Roseberry, who was involved with the Future Farmers of America at Brentsville High School, is an agribusiness major. He didn't know anything about Del Val until he competed in a tournament at Council Rock South. It's obviously worked out.
"My mom fell in love with the place," he said. "It's only four hours away. I came up on a visit and walked in a room and saw all these All-America plaques. I was like, 'Holy crap, this is beautiful.' And (Doylestown) is very nice. It's like the place I came from."
He finished fourth at the nationals as a freshman and third the following March, when he thought he should have won. Last year he did, defeating the defending champion by a point in the final match. He's gone 45-0 since November 2015, and his 118 career wins are 11 shy of the program record.
"I really didn't have many goals when I came here," he said. "I was just coming for school. But I started getting it. I figured out what I wanted to do and got very focused. Still, if you'd told me I'd be a national champion, I would have said you were crazy. I would never have believed that. My sophomore year, I was pretty disappointed I didn't win. I lost to a kid I shouldn't have lost to. That's when I really stepped it up.
"When it (finally) happens, you can't even fathom the feeling. All that time you gave to it pays off . . . Every athlete dwells on a bad loss.
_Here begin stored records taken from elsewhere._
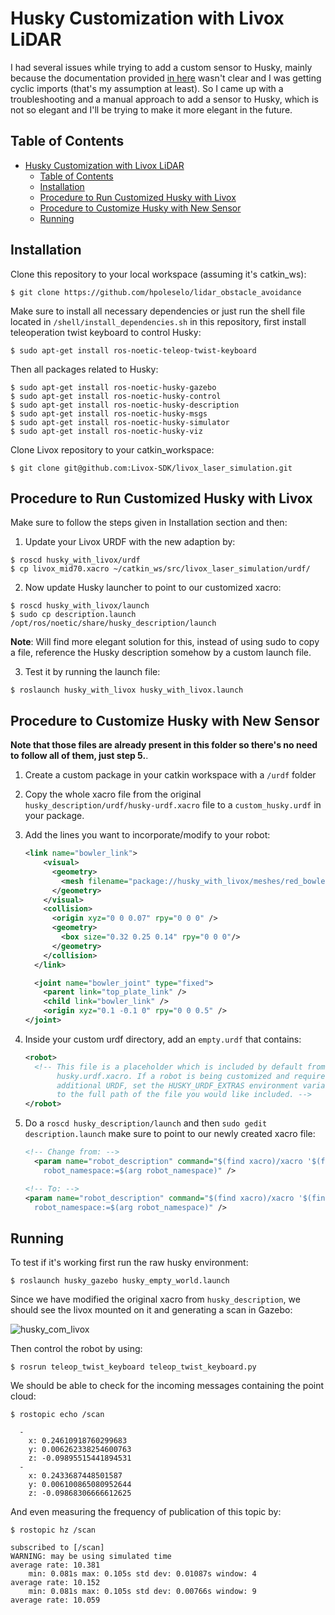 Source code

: # Husky Customization with Livox LiDAR

I had several issues while trying to add a custom sensor to Husky, mainly because the documentation provided [in here](https://www.clearpathrobotics.com/assets/guides/kinetic/husky/CustomizeHuskyConfig.html) wasn't clear and I was getting cyclic imports (that's my assumption at least).
So I came up with a troubleshooting and a manual approach to add a sensor to Husky, which is not so elegant and I'll be trying to make it more elegant in the future.

## Table of Contents

- [Husky Customization with Livox LiDAR](#husky-customization-with-livox-lidar)
  - [Table of Contents](#table-of-contents)
  - [Installation](#installation)
  - [Procedure to Run Customized Husky with Livox](#procedure-to-run-customized-husky-with-livox)
  - [Procedure to Customize Husky with New Sensor](#procedure-to-customize-husky-with-new-sensor)
  - [Running](#running)


## Installation

Clone this repository to your local workspace (assuming it's catkin_ws):

` $ git clone https://github.com/hpoleselo/lidar_obstacle_avoidance `

Make sure to install all necessary dependencies or just run the shell file located in `/shell/install_dependencies.sh` in this repository, first install teleoperation twist keyboard to control Husky:

` $ sudo apt-get install ros-noetic-teleop-twist-keyboard `

Then all packages related to Husky:

```shell
$ sudo apt-get install ros-noetic-husky-gazebo
$ sudo apt-get install ros-noetic-husky-control
$ sudo apt-get install ros-noetic-husky-description
$ sudo apt-get install ros-noetic-husky-msgs
$ sudo apt-get install ros-noetic-husky-simulator
$ sudo apt-get install ros-noetic-husky-viz
```

Clone Livox repository to your catkin_workspace:

`$ git clone git@github.com:Livox-SDK/livox_laser_simulation.git`

## Procedure to Run Customized Husky with Livox

Make sure to follow the steps given in Installation section and then:

1. Update your Livox URDF with the new adaption by: 

```shell
$ roscd husky_with_livox/urdf
$ cp livox_mid70.xacro ~/catkin_ws/src/livox_laser_simulation/urdf/
```

2. Now update Husky launcher to point to our customized xacro:

```shell
$ roscd husky_with_livox/launch
$ sudo cp description.launch /opt/ros/noetic/share/husky_description/launch
```

**Note**: Will find more elegant solution for this, instead of using sudo to copy a file, reference the Husky description somehow by a custom launch file.

3. Test it by running the launch file:

```shell
$ roslaunch husky_with_livox husky_with_livox.launch
```

## Procedure to Customize Husky with New Sensor

**Note that those files are already present in this folder so there's no need to follow all of them, just step 5.**.

1. Create a custom package in your catkin workspace with a `/urdf` folder
2. Copy the whole xacro file from the original `husky_description/urdf/husky-urdf.xacro` file to a `custom_husky.urdf` in your package.
3. Add the lines you want to incorporate/modify to your robot:
    
    ```xml
    <link name="bowler_link">
        <visual>
          <geometry>
            <mesh filename="package://husky_with_livox/meshes/red_bowler.dae" />
          </geometry>
        </visual>
        <collision>
          <origin xyz="0 0 0.07" rpy="0 0 0" />
          <geometry>
            <box size="0.32 0.25 0.14" rpy="0 0 0"/>
          </geometry>
        </collision>
      </link>
    
      <joint name="bowler_joint" type="fixed">
        <parent link="top_plate_link" />
        <child link="bowler_link" />
        <origin xyz="0.1 -0.1 0" rpy="0 0 0.5" />
    </joint>
    ```
    
4. Inside your custom urdf directory, add an `empty.urdf` that contains:
    
    ```xml
    <robot>
      <!-- This file is a placeholder which is included by default from
           husky.urdf.xacro. If a robot is being customized and requires
           additional URDF, set the HUSKY_URDF_EXTRAS environment variable
           to the full path of the file you would like included. -->
    </robot>
    ```
    
5. Do a `roscd husky_description/launch` and then `sudo gedit description.launch` make sure to point to our newly created xacro file:
    
    ```xml
    <!-- Change from: -->
      <param name="robot_description" command="$(find xacro)/xacro '$(find husky_description)/urdf/husky.urdf.xacro'
        robot_namespace:=$(arg robot_namespace)" />
    
    <!-- To: -->
    <param name="robot_description" command="$(find xacro)/xacro '$(find husky_with_livox)/urdf/custom_description.urdf.xacro'
      robot_namespace:=$(arg robot_namespace)" />
    ```

## Running

To test if it's working first run the raw husky environment:

`$ roslaunch husky_gazebo husky_empty_world.launch`

Since we have modified the original xacro from `husky_description`, we should see the livox mounted on it and generating a scan in Gazebo:

![husky_com_livox](https://user-images.githubusercontent.com/24254286/197667896-83a5a4aa-c571-412b-a818-82c0da7d1422.png)

Then control the robot by using:

`$ rosrun teleop_twist_keyboard teleop_twist_keyboard.py`

We should be able to check for the incoming messages containing the point cloud:

`$ rostopic echo /scan`

```shell
  - 
    x: 0.24610918760299683
    y: 0.006262338254600763
    z: -0.09895515441894531
  - 
    x: 0.2433687448501587
    y: 0.006100865080952644
    z: -0.09868306666612625
```

And even measuring the frequency of publication of this topic by:

`$ rostopic hz /scan`

```shell
subscribed to [/scan]
WARNING: may be using simulated time
average rate: 10.381
	min: 0.081s max: 0.105s std dev: 0.01087s window: 4
average rate: 10.152
	min: 0.081s max: 0.105s std dev: 0.00766s window: 9
average rate: 10.059
```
You can't let go of it. I'm like that. But then you realize you've been through a lot worse. You start asking questions, but you just have to bear down. Keep on trucking."
His coach, Steve Cantrell, is in his sixth season at Del Val after serving in the Marine Corps for nearly a quarter-century. He believes there's a chance Roseberry could get into one of USA Wrestling's regional training centers for Olympic hopefuls.
"He found us," Cantrell said. "When we first saw him, he was wrestling at 195. He told us he never had to cut weight. But over the summer he grew about 40 pounds. So he's a fast heavyweight, and that's to his advantage. He's more athletic. We'll do some long runs and he's always at the front of the pack. You don't normally see that from your big guy. He's one of those guys that doesn't complain, no matter what. He sets the bar, yet he never seeks attention. Two years ago he broke his hand at nationals, but you wouldn't have known it. The year before that, he busted his knee up pretty good. But you have to pull him out. His brother is very central to who he is.
"He never really gets stressed out. His freshman year, he's going up against the No. 3 guy in the country and he's sitting there as relaxed as possible, joking with us, and the match is about to start. But he was talking about something else. He keeps his emotions in check. It's hard to wrestle aggressively, when you have everything to lose. You're going to be vulnerable. That's what he's dealing with. When he really opens up and shows what his ability is, well, he just beat the No. 5 guy, 10-0."
The picture of Roseberry raising his arms in triumph after winning the title is powerful. And the tattoo is a prominent part of that image. No matter what he does or where he goes, that will never change. It's as much a part of him as his DNA.
"All he ever wanted me to do was my best," Roseberry remembered. "Pretty simple, right? There's a lot of pressure, but I'm trying not to let it get to me. I'm just trying to take care of business, one at a time. That's what I did last year. I'm not trying to defend anything. It's a new year. I just really want to show them why I'm No. 1.
"To win again would be icing at the end of a great four years. Last year, coach hugged me and I was crying. Not sobbing. Those were streams of joy running down my face. I didn't say too much. A lot of things were just going through my head.
"(Trey) was there, I think."
He always has been. And always will. It makes for quite a team.